Un arquitecto puede decir que un salón está bien ventilado, porque puso ventanas en un punto y otro, pero si nadie abre esas ventanas, está mal ventilado igual. ¿Alguien le dijo al maestro que tiene que abrir las ventanas? El tema del uso del espacio necesita educación de parte de los que lo diseñan.

El año pasado publicaste, junto a dos colegas, un estudio sobre la evolución del diseño escolar en Uruguay y Costa Rica. Allí mencionan que la arquitectura del salón de clases se fue transformando para que hubiese mejoras a nivel de la educación. Sin embargo, es común escuchar que la calidad de la educación en el país no es lo que era antes. ¿Por qué creés que pasa eso? ¿Los cambios que se hicieron a nivel de arquitectura no han ido de la mano con lo que necesitaba Uruguay?

En ese estudio, el argumento central es que en Uruguay —así como en varios países de Latinoamérica—, a mediados del siglo XX, se generó un gran interés por cambiar la forma en la que se concebía la educación y por eso es que empezaron a surgir las llamadas escuelas experimentales, para de cierta manera testear qué más podía dar la arquitectura.

Hoy están las escuelas de tiempo completo, en las que se hace un intento por cambiar la forma de diseño, pero más allá de esto, todos los edificios recientes —y no tanto— tienen un diseño que responde a una forma de educar por caducar.
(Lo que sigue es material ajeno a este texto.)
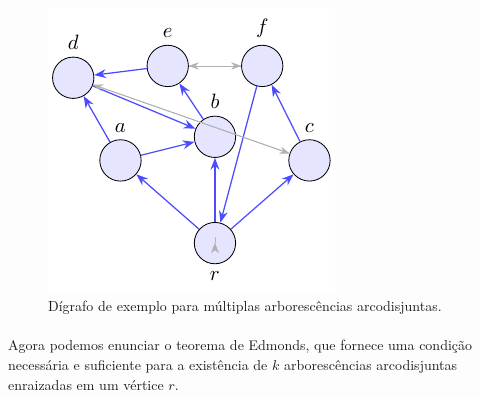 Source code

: \documentclass[12pt,a4paper]{article}
\begin{document}
\paragraph{}

\begin{figure}[H]
    \centering
    \includegraphics[width=0.9\linewidth]{figures/fig_exemplo_multiplas_arborescencias.pdf}

    \caption{Dígrafo de exemplo para múltiplas arborescências arcodisjuntas.}
    \label{fig:exemplo-multiplas-arborescencias}\end{figure}


\paragraph{}
Agora podemos enunciar o teorema de Edmonds, que fornece uma condição necessária e suficiente para a existência de \(k\) arborescências arcodisjuntas enraizadas em um vértice \(r\).
\end{document}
La conclusión del estudio es que ahora parecemos estar transitando una especie de letargo, en el que no estamos cambiando ni la arquitectura ni la forma de educar. Hace ya más de 20 años que la educación no cambia, porque parece que nada se puede cambiar, ni la arquitectura ni el sistema.

El sistema ata a la arquitectura, no le permite volar, porque no se entiende la relación directa que existe con el espacio. Hace unos meses se debatía sobre si empezar a enseñar a partir de proyectos en vez de asignaturas. Se sigue insistiendo con las asignaturas, y sin duda para eso necesitamos las viejas y queridas aulas surgidas hace siglos. Cuando aceptemos que podemos enseñar de forma distinta, recién ahí podremos empezar a cambiar el espacio para la educación.

¿Ves a Uruguay muy lejos de aplicar todas estas ideas?

Creo que aún estamos lejos, pero lo último que se pierde es la esperanza. Lo bueno y alentador es que de a poco empieza a surgir el interés desde distintos sectores.